TASK TO COMPLETE – Output only the line that contains "- The processed" and the lines after it, all verbatim, through the last one below.

RECORD EXTRACTS –
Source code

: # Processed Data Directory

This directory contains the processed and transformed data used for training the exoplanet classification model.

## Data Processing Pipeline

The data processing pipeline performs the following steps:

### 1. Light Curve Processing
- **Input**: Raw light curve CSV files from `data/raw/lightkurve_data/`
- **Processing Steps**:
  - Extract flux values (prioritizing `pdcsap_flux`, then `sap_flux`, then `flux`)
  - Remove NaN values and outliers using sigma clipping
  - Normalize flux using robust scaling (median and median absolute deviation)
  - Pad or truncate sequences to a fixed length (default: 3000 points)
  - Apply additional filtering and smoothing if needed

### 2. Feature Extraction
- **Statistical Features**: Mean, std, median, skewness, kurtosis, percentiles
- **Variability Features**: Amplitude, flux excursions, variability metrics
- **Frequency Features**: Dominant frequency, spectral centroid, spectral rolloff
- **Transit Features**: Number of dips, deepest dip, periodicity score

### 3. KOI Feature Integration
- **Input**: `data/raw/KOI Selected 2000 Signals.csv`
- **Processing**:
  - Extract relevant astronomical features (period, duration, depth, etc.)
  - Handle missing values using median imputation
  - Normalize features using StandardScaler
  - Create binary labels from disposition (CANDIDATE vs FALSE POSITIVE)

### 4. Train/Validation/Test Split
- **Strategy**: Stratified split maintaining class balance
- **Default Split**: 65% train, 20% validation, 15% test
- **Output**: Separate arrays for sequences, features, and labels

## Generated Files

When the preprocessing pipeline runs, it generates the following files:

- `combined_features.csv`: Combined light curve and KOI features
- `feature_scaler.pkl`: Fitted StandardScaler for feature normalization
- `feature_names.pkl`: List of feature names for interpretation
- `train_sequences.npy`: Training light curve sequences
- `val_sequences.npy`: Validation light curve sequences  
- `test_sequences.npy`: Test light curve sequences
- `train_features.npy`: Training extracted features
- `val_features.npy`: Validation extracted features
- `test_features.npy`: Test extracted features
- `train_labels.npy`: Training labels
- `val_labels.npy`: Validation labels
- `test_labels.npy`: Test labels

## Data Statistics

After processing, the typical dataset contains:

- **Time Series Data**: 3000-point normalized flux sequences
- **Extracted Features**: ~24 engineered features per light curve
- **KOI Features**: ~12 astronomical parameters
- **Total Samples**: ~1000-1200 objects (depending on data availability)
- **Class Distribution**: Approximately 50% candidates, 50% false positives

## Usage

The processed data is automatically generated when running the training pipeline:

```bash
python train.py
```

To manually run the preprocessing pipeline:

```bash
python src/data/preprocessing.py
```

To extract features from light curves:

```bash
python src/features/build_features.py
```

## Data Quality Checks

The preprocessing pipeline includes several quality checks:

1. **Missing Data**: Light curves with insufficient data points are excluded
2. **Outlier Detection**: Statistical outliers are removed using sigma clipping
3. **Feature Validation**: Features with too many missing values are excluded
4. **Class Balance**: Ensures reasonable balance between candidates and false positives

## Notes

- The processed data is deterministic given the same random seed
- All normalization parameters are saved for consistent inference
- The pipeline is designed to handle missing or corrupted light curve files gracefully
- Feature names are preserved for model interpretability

ANSWER SPACE –
- The processed data is deterministic given the same random seed
- All normalization parameters are saved for consistent inference
- The pipeline is designed to handle missing or corrupted light curve files gracefully
- Feature names are preserved for model interpretability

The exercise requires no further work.